May 11, 2021
It’s time for a Rail Revolution
Investing in modern passenger rail will help provide low-carbon travel opportunities while creating quality and high paying jobs.
At Amtrak’s 50th anniversary celebration on May 1st, President Biden reiterated his call for an $80 billion investment in passenger rail to “help America get back on track.” This is welcome news in Chicago, the hub of America’s rail network, and throughout the Midwest. For more than 25 years, ELPC has been advocating for faster, more frequent, and more convenient rail service connecting the Midwest’s cities and towns.
It’s vital we ensure the United States has a robust national passenger rail system that can be relied upon for decades to come.
Illinois’ business and labor leaders agree: we need a more robust passenger rail system more than ever before. Transportation is now the leading sector of U.S. greenhouse gas pollution. Investing in modern passenger rail will help provide low-carbon travel opportunities while creating quality and high paying jobs.
Amtrak has released detailed plans showing just how transformative that investment could be, including:
- New rail service from Minneapolis to Duluth – this “Northern Lights Express” which ELPC has championed for more than a decade is ready to leave the station.
- New rail service connecting Iowa City and the Quad Cities to Chicago – another project with years of planning behind it.
- New service between Rockford, IL, and Chicago.
- Exciting new proposals for rail service connecting Chicago to Green Bay, WI., and Louisville.
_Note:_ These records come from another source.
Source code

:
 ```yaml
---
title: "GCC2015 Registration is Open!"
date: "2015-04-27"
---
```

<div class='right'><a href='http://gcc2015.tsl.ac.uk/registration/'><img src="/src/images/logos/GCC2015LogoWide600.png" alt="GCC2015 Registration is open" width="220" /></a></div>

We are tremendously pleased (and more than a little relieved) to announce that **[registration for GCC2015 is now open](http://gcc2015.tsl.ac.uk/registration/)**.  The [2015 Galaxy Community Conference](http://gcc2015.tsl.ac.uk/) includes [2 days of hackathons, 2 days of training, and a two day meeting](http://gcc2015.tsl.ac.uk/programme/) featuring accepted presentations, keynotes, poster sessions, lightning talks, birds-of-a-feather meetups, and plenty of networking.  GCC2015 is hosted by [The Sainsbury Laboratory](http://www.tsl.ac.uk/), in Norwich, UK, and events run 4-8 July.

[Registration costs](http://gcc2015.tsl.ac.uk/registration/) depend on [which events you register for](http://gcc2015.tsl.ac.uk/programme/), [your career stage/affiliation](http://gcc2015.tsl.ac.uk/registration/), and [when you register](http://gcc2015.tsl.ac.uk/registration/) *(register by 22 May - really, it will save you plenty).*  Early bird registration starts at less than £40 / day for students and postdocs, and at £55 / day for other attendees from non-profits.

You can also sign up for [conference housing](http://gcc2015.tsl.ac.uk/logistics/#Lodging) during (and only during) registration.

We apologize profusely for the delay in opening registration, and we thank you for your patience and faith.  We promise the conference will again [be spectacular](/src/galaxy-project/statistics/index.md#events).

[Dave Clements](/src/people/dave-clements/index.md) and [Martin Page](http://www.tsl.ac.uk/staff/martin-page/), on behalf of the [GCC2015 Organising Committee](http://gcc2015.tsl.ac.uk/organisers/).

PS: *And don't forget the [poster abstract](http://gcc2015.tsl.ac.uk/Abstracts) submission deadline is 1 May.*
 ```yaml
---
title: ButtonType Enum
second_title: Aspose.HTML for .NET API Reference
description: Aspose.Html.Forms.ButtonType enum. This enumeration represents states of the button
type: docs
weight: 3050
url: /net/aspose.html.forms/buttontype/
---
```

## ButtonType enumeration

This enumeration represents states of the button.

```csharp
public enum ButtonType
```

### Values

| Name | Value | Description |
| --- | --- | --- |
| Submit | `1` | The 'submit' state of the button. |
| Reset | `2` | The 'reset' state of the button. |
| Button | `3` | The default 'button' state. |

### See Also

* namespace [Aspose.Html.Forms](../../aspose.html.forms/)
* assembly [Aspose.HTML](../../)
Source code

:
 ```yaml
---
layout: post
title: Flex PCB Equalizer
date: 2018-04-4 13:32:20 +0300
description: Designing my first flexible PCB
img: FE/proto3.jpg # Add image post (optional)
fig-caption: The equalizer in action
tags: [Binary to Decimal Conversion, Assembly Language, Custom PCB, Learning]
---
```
Amtrak also offers redemption to Wisconsin and Ohio. Back in 2010, governors in those two states returned $1.2 billion in federal high-speed rail grants. Amtrak’s proposal attempts to reverse these short-sighted decisions with specific plans to open new routes in both states. In Ohio, it includes the “3-C Corridor” connecting Cleveland, Columbus, and Cincinnati via Dayton. In Wisconsin, Amtrak envisions rail service between Milwaukee and Madison. These are both excellent projects that ELPC has long supported.
City leaders immediately recognized the potential value of the Biden/Amtrak proposals. The Mayors of Chicago, Madison, Milwaukee, Minneapolis, and St. Paul have endorsed this proposal to “connect our cities with communities nationwide in a more sustainable manner.” Similarly, city councils in Columbus, Cleveland, and Cincinnati have passed resolutions endorsing the expansion of rail service in Ohio.
But while new rail service is likely to generate the most headlines, improvements to existing service also offer tremendous potential. By increasing frequency on existing passenger rail corridors, Amtrak can bring benefits to riders and to its bottom line.
For passengers, more trains mean the train schedule is much more likely to meet their travel needs. (And let’s face it, who really wants to board a train in Cleveland at 3 a.m. as currently scheduled?) First up on Amtrak’s agenda for existing routes: a second daily train between Chicago and the Twin Cities. All the engineering work has been completed, and necessary construction to fix bottlenecks could be completed in two years.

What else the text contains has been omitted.